↓↓↓
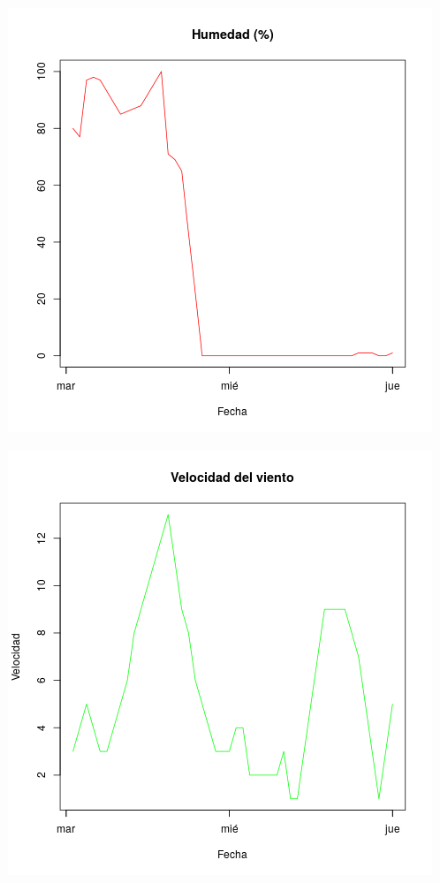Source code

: \documentclass{article}
\begin{document}
\begin{figure}[htb]
\begin{center}
   \includegraphics[scale=0.4]{humedad.png}
\end{center}
\end{figure}

\begin{figure}[htb]
\begin{center}
   \includegraphics[scale=0.8]{viento.png}
\end{center}
\end{figure}
\end{document}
↑↑↑
WHAT YOU WILL DO:
Say how many lines of the preceding data include the word "scale". The number is the whole answer.

RESULT OF THIS TASK:
2